The 2007 Maputo arms depot explosion were a series of explosions, which occurred in the afternoon of March 22, 2007, from around 16:45 to at least 18:00, in the Malhazine suburb of Maputo, the capital of Mozambique. At least 103 people were killed, and hundreds more were injured in the blasts.

== Background ==
The arms depot was constructed by the Soviet Union in 1984. The building housed Soviet-manufactured weapons used during the Mozambican Civil War.

In addition, a heat wave and drought had been affecting the area for much of the summer, with temperatures around 35 °C (93 °F) being reported. The same heat wave was blamed for a much smaller explosion at the depot on January 28, 2007.

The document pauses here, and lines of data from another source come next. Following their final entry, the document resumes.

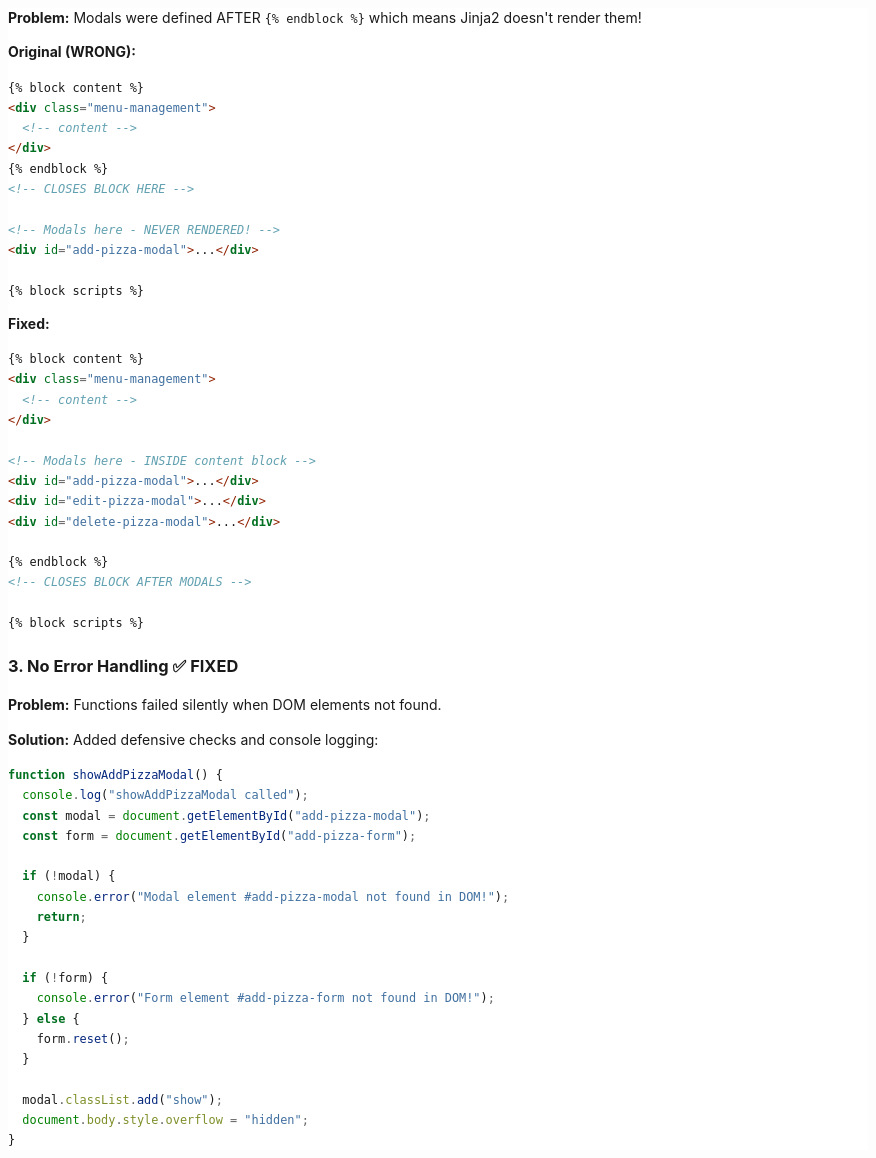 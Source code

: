 **Problem:** Modals were defined AFTER `{% endblock %}` which means Jinja2 doesn't render them!

**Original (WRONG):**

```html
{% block content %}
<div class="menu-management">
  <!-- content -->
</div>
{% endblock %}
<!-- CLOSES BLOCK HERE -->

<!-- Modals here - NEVER RENDERED! -->
<div id="add-pizza-modal">...</div>

{% block scripts %}
```

**Fixed:**

```html
{% block content %}
<div class="menu-management">
  <!-- content -->
</div>

<!-- Modals here - INSIDE content block -->
<div id="add-pizza-modal">...</div>
<div id="edit-pizza-modal">...</div>
<div id="delete-pizza-modal">...</div>

{% endblock %}
<!-- CLOSES BLOCK AFTER MODALS -->

{% block scripts %}
```

### 3. No Error Handling ✅ FIXED

**Problem:** Functions failed silently when DOM elements not found.

**Solution:** Added defensive checks and console logging:

```javascript
function showAddPizzaModal() {
  console.log("showAddPizzaModal called");
  const modal = document.getElementById("add-pizza-modal");
  const form = document.getElementById("add-pizza-form");

  if (!modal) {
    console.error("Modal element #add-pizza-modal not found in DOM!");
    return;
  }

  if (!form) {
    console.error("Form element #add-pizza-form not found in DOM!");
  } else {
    form.reset();
  }

  modal.classList.add("show");
  document.body.style.overflow = "hidden";
}
```
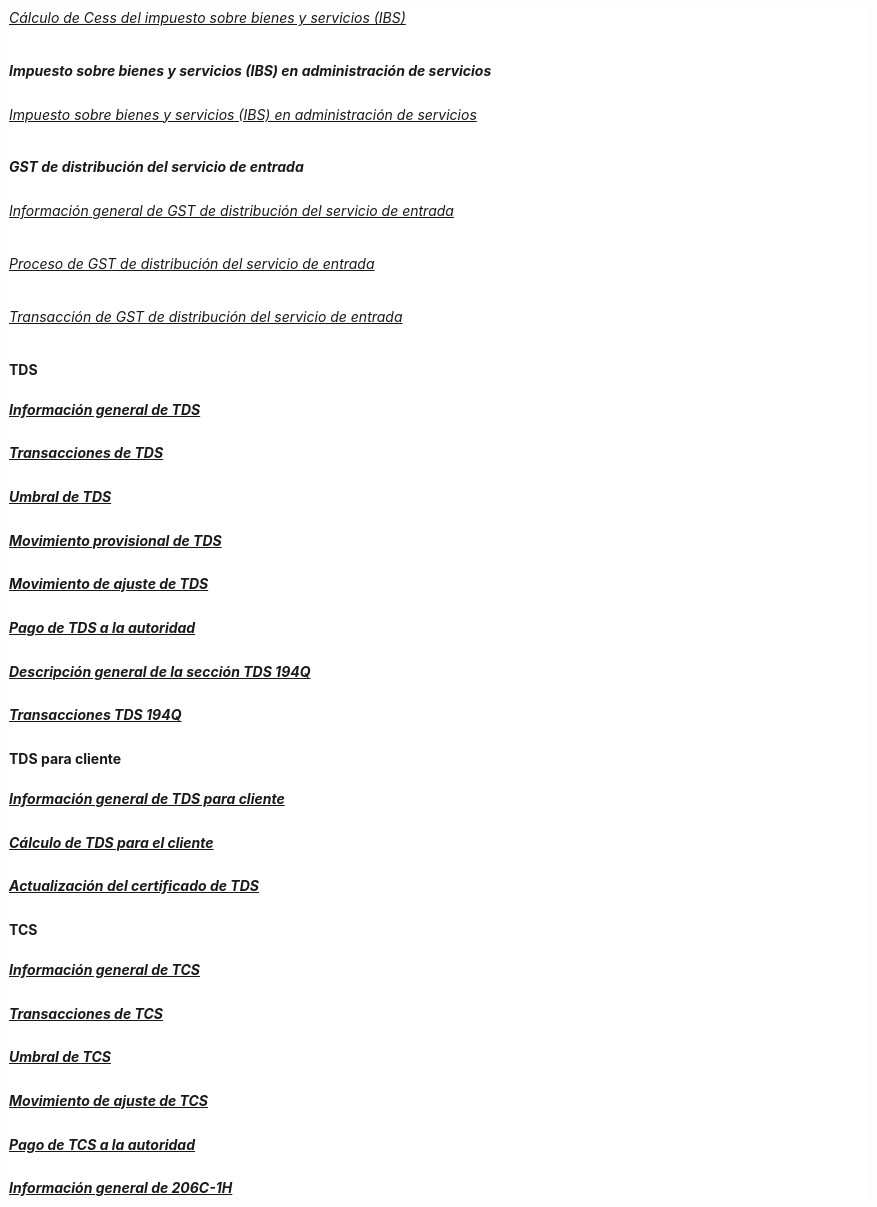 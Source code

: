 ###### [Cálculo de Cess del impuesto sobre bienes y servicios (IBS)](LocalFunctionality/India/GST-Cess-Calculations.md)
##### Impuesto sobre bienes y servicios (IBS) en administración de servicios
###### [Impuesto sobre bienes y servicios (IBS) en administración de servicios](LocalFunctionality/India/GST-Service-Management.md)
##### GST de distribución del servicio de entrada
###### [Información general de GST de distribución del servicio de entrada](LocalFunctionality/India/GST-Input-Service-Distribution-Overview.md)
###### [Proceso de GST de distribución del servicio de entrada](LocalFunctionality/India/GST-Input-Service-Distribution-Process.md)
###### [Transacción de GST de distribución del servicio de entrada](LocalFunctionality/India/GST-Input-Service-Distribution-Transaction.md)
#### TDS
##### [Información general de TDS](LocalFunctionality/India/TDS-Overview.md)
##### [Transacciones de TDS](LocalFunctionality/India/TDS-Transactions.md)
##### [Umbral de TDS](LocalFunctionality/India/TDS-Threshold.md)
##### [Movimiento provisional de TDS](LocalFunctionality/India/TDS-Provisional-Entries.md)
##### [Movimiento de ajuste de TDS](LocalFunctionality/India/TDS-Adjustment-Entries.md)
##### [Pago de TDS a la autoridad](LocalFunctionality/India/TDS-TDS-Payment-to-Authority.md)
##### [Descripción general de la sección TDS 194Q](LocalFunctionality/India/TDS-194Q-Section-Overview.md)
##### [Transacciones TDS 194Q](LocalFunctionality/India/TDS-194Q-Transactions.md)
#### TDS para cliente
##### [Información general de TDS para cliente](LocalFunctionality/India/TDS-for-Customer-Overview.md)
##### [Cálculo de TDS para el cliente](LocalFunctionality/India/TDS-Calculation-for-Customer.md)
##### [Actualización del certificado de TDS](LocalFunctionality/India/TDS-Certificate-Update.md)
#### TCS
##### [Información general de TCS](LocalFunctionality/India/TCS-Overview.md)
##### [Transacciones de TCS](LocalFunctionality/India/TCS-Transactions.md)
##### [Umbral de TCS](LocalFunctionality/India/TCS-Threshold.md)
##### [Movimiento de ajuste de TCS](LocalFunctionality/India/TCS-Adjustment-Entries.md)
##### [Pago de TCS a la autoridad](LocalFunctionality/India/TCS-Payment-to-Authority.md)
##### [Información general de 206C-1H](LocalFunctionality/India/TCS-206C-1H-Overview.md)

== Casualties and damage ==
Health Minister Ivo Garrido said on March 23 that 83 fatalities (later updated to 93) were reported and that more than 300 people were injured. Most of the casualties were either military personnel working at the depot or civilians, many of them children, who lived in a nearby poor neighborhood. As a result, the government announced three days of national mourning and declared that flags be flown at half mast.

The Interior Ministry ordered police to seal off the area to prevent looting of homes in the area abandoned after the explosion.

The explosions could be heard all over the city, and even 9 km (about 5.5 miles) from the building, windows exploded.

A later report would update the number of casualties to 103 dead and 515 wounded.

== Cause ==
The Defense Ministry blamed the explosion on high temperatures.

== Reaction ==
The Interior Ministry ordered police and firefighters to aid the military in destroying the remaining ammunition at the depot, which had not been used since the country's civil war and was considered obsolete.